Re: Command for Beam worker on Spark cluster

2019-11-12 Thread Kyle Weaver
Not sure what's causing the error. We should be able to see output from the
process if you set the logging level to DEBUG.

> Some debugging to boot.go and running it manually shows it doesn't return
from "artifact.Materialize" function.

Running boot.go by itself won't work if there is no artifact server running
(which normally Beam will start automatically):
https://github.com/apache/beam/blob/master/sdks/go/pkg/beam/artifact/materialize.go#L43

On Thu, Nov 7, 2019 at 10:05 AM Matthew K.  wrote:

> Thanks, but still have problem making remote worker on k8s work (important
> to point out that I had to create shared volume between nodes in order all
> have access to the same /tmp, since beam runner creates artifact staging
> files on the machine it is running on, and expects workers to read from it).
>
> However, I get this error from executor:
>
>
> INFO AbstractArtifactRetrievalService: GetManifest for
> /tmp/beam-artifact-staging/job_cca3e889-76d9-4c8a-a942-a64ddbd2dd1f/MANIFEST
> INFO AbstractArtifactRetrievalService: GetManifest for
> /tmp/beam-artifact-staging/job_cca3e889-76d9-4c8a-a942-a64ddbd2dd1f/MANIFEST
> -> 0 artifacts
> INFO ProcessEnvironmentFactory: Still waiting for startup of environment
> '/opt/spark/beam/sdks/python/container/build/target/launcher/linux_amd64/boot'
> for worker id 3-1
> ERROR Executor: Exception in task 0.1 in stage 0.0 (TID 2)
> org.apache.beam.vendor.guava.v26_0_jre.com.google.common.util.concurrent.UncheckedExecutionException:
> java.lang.IllegalStateException: Process died with exit code 1
> at
> org.apache.beam.vendor.guava.v26_0_jre.com.google.common.cache.LocalCache$Segment.get(LocalCache.java:2050)
>
> (note that job manifest has no artifacts in it)
>
> I can see ports for enpoints (logging, artifact, ...) are open on the
> worker.
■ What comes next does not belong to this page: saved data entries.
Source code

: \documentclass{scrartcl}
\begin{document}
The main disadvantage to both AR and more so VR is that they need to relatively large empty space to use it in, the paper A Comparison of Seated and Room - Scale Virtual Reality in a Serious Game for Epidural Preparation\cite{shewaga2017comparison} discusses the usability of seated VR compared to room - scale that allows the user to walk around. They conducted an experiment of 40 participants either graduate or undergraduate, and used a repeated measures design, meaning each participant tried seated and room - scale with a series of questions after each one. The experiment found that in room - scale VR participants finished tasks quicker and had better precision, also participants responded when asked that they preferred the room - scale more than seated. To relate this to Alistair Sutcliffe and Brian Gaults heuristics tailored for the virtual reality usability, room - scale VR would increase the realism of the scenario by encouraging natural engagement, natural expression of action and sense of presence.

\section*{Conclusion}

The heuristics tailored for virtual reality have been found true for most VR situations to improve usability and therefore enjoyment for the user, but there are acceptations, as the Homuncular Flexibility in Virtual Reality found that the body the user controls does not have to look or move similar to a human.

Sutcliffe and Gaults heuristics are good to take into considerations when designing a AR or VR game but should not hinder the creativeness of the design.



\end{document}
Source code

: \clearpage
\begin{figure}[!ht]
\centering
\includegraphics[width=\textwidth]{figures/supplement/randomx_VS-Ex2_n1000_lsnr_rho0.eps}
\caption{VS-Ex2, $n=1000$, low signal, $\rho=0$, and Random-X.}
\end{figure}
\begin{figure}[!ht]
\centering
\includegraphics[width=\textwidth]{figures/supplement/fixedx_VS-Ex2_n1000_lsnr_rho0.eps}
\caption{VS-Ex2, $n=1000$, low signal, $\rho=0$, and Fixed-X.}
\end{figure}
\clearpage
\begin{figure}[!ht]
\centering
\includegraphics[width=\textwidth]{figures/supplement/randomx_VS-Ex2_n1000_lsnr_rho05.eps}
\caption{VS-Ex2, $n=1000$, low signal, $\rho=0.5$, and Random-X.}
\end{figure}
Some debugging to boot.go and running it manually shows it doesn't
> return from "artifact.Materialize" function.
>
> Any idea what could be wrong in setup?
>
> *Sent:* Wednesday, November 06, 2019 at 5:45 PM
> *From:* "Kyle Weaver" 
> *To:* dev 
> *Subject:* Re: Command for Beam worker on Spark cluster
> > Where can I extract these parameters from?
>
> These parameters should be passed automatically when the process is run
> (note the use of $* in the example script):
> https://github.com/apache/beam/blob/fbc84b61240a3d83d9c19f7ccc17ba22e5d7e2c9/runners/java-fn-execution/src/main/java/org/apache/beam/runners/fnexecution/environment/ProcessEnvironmentFactory.java#L115-L121
>
> > Also, how spark executor can find the port that grpc server is running
> on?
> Not sure which grpc server you mean here.
>
> On Wed, Nov 6, 2019 at 3:32 PM Matthew K.  wrote:
>
>> Thanks, still I need to pass parameters to the boot executable, such as,
>> worker id, control endpoint, logging endpoint, etc.
>>
>> Where can I extract these parameters from? (In apache_beam Python code,
>> those can be extracted from StartWorker request parameters)
>>
>> Also, how spark executor can find the port that grpc server is running on?
>>
>> *Sent:* Wednesday, November 06, 2019 at 5:07 PM
>> *From:* "Kyle Weaver" 
>> *To:* dev 
>> *Subject:* Re: Command for Beam worker on Spark cluster
>> In Docker mode, most everything's taken care of for you, but in process
>> mode you have to do a lot of setup yourself. The command you're looking for
>> is `sdks/python/container/build/target/launcher/linux_amd64/boot`. You will
>> be required to have both that executable (which you can build from source
>> using `./gradlew :sdks:python:container:build`) and a Python installation
>> including Beam and other dependencies on all of your worker machines.
>>
>> The best example I know of is here:
>> https://github.com/apache/beam/blob/cbf8a900819c52940a0edd90f59bf6aec55c817a/sdks/python/test-suites/portable/py2/build.gradle#L146-L165
>>
>> On Wed, Nov 6, 2019 at 2:24 PM Matthew K.  wrote:
>>
>>> Hi all,
>>>
>>> I am trying to run *Python* beam pipeline on a Spark cluster. Since
>>> workers are running on separate nodes, I am using "PROCESS" for
>>> "evironment_type" in pipeline options, but I couldn't find any
>>> documentation on what "command" I should pass to "environment_config"
>>> to run on the worker, so executor can be able to communicate with.
>>>
>>> Can someone help me on that?
>>>
>>


Re: Command for Beam worker on Spark cluster

2019-11-07 Thread Matthew K.

Thanks, but still have problem making remote worker on k8s work (important to point out that I had to create shared volume between nodes in order all have access to the same /tmp, since beam runner creates artifact staging files on the machine it is running on, and expects workers to read from it).

 

However, I get this error from executor:

 


INFO AbstractArtifactRetrievalService: GetManifest for /tmp/beam-artifact-staging/job_cca3e889-76d9-4c8a-a942-a64ddbd2dd1f/MANIFEST
INFO AbstractArtifactRetrievalService: GetManifest for /tmp/beam-artifact-staging/job_cca3e889-76d9-4c8a-a942-a64ddbd2dd1f/MANIFEST -> 0 artifacts
INFO ProcessEnvironmentFactory: Still waiting for startup of environment '/opt/spark/beam/sdks/python/container/build/target/launcher/linux_amd64/boot' for worker id 3-1
ERROR Executor: Exception in task 0.1 in stage 0.0 (TID 2)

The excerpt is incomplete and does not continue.